## Brief:
From the first line of the entries below through the line holding "また，$\delta_0(\", write out every line exactly, please, and leave out the pictures.

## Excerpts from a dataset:
▽

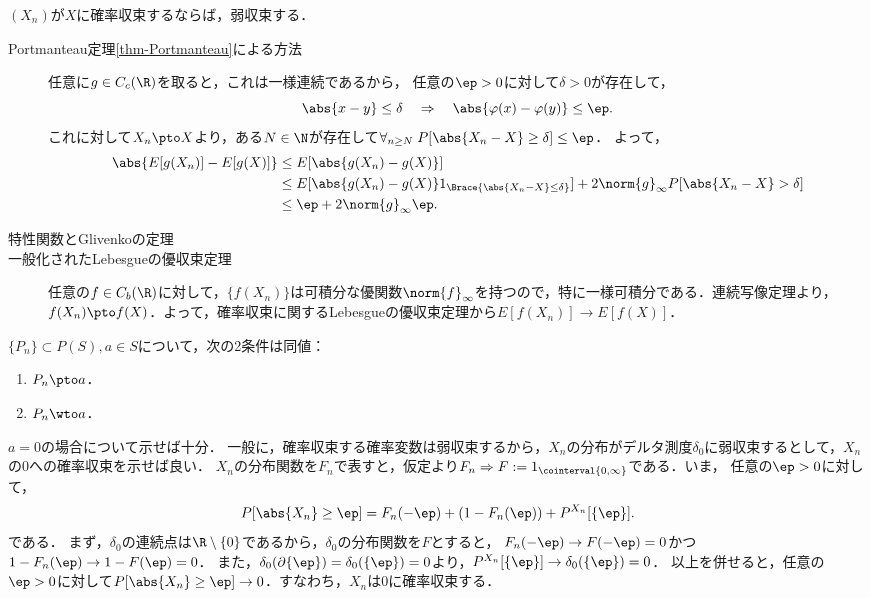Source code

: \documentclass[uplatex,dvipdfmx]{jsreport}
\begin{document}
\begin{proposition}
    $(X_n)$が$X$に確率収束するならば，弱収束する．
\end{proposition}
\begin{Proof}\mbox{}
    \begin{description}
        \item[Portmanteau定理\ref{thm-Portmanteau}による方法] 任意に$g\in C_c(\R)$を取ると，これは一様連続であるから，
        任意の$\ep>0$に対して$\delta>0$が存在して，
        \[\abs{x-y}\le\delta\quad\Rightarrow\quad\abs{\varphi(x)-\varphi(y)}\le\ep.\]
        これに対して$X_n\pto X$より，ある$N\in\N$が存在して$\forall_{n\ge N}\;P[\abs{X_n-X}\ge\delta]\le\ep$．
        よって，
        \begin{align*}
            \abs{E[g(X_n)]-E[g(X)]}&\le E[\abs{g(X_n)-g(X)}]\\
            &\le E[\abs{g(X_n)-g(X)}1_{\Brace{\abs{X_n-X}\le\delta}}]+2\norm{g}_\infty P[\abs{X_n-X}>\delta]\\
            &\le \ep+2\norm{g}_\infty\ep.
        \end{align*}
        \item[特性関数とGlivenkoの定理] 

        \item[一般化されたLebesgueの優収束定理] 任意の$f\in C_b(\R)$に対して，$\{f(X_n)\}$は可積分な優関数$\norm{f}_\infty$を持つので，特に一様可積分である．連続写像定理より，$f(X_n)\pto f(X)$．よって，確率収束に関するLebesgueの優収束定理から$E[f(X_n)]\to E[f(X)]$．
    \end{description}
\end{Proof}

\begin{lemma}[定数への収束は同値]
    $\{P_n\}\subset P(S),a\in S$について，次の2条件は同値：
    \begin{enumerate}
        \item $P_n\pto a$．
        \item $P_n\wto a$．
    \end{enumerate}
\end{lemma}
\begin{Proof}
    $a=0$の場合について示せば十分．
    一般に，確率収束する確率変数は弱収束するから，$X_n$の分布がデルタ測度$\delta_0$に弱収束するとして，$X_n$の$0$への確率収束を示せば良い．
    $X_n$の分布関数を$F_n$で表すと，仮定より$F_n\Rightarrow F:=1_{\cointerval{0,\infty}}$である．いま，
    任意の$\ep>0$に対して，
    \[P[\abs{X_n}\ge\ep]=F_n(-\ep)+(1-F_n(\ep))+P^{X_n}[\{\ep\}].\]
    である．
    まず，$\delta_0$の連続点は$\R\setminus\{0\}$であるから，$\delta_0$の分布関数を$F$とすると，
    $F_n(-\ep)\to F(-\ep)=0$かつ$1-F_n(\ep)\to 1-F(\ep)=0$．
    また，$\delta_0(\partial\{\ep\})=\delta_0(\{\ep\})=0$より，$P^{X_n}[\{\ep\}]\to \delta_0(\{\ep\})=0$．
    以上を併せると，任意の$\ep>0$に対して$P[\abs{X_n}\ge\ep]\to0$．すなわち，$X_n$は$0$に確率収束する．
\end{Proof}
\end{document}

△

## Written response:
Source code

: \documentclass[uplatex,dvipdfmx]{jsreport}
\begin{document}
\begin{proposition}
    $(X_n)$が$X$に確率収束するならば，弱収束する．
\end{proposition}
\begin{Proof}\mbox{}
    \begin{description}
        \item[Portmanteau定理\ref{thm-Portmanteau}による方法] 任意に$g\in C_c(\R)$を取ると，これは一様連続であるから，
        任意の$\ep>0$に対して$\delta>0$が存在して，
        \[\abs{x-y}\le\delta\quad\Rightarrow\quad\abs{\varphi(x)-\varphi(y)}\le\ep.\]
        これに対して$X_n\pto X$より，ある$N\in\N$が存在して$\forall_{n\ge N}\;P[\abs{X_n-X}\ge\delta]\le\ep$．
        よって，
        \begin{align*}
            \abs{E[g(X_n)]-E[g(X)]}&\le E[\abs{g(X_n)-g(X)}]\\
            &\le E[\abs{g(X_n)-g(X)}1_{\Brace{\abs{X_n-X}\le\delta}}]+2\norm{g}_\infty P[\abs{X_n-X}>\delta]\\
            &\le \ep+2\norm{g}_\infty\ep.
        \end{align*}
        \item[特性関数とGlivenkoの定理] 

        \item[一般化されたLebesgueの優収束定理] 任意の$f\in C_b(\R)$に対して，$\{f(X_n)\}$は可積分な優関数$\norm{f}_\infty$を持つので，特に一様可積分である．連続写像定理より，$f(X_n)\pto f(X)$．よって，確率収束に関するLebesgueの優収束定理から$E[f(X_n)]\to E[f(X)]$．
    \end{description}
\end{Proof}

\begin{lemma}[定数への収束は同値]
    $\{P_n\}\subset P(S),a\in S$について，次の2条件は同値：
    \begin{enumerate}
        \item $P_n\pto a$．
        \item $P_n\wto a$．
    \end{enumerate}
\end{lemma}
\begin{Proof}
    $a=0$の場合について示せば十分．
    一般に，確率収束する確率変数は弱収束するから，$X_n$の分布がデルタ測度$\delta_0$に弱収束するとして，$X_n$の$0$への確率収束を示せば良い．
    $X_n$の分布関数を$F_n$で表すと，仮定より$F_n\Rightarrow F:=1_{\cointerval{0,\infty}}$である．いま，
    任意の$\ep>0$に対して，
    \[P[\abs{X_n}\ge\ep]=F_n(-\ep)+(1-F_n(\ep))+P^{X_n}[\{\ep\}].\]
    である．
    まず，$\delta_0$の連続点は$\R\setminus\{0\}$であるから，$\delta_0$の分布関数を$F$とすると，
    $F_n(-\ep)\to F(-\ep)=0$かつ$1-F_n(\ep)\to 1-F(\ep)=0$．
    また，$\delta_0(\partial\{\ep\})=\delta_0(\{\ep\})=0$より，$P^{X_n}[\{\ep\}]\to \delta_0(\{\ep\})=0$．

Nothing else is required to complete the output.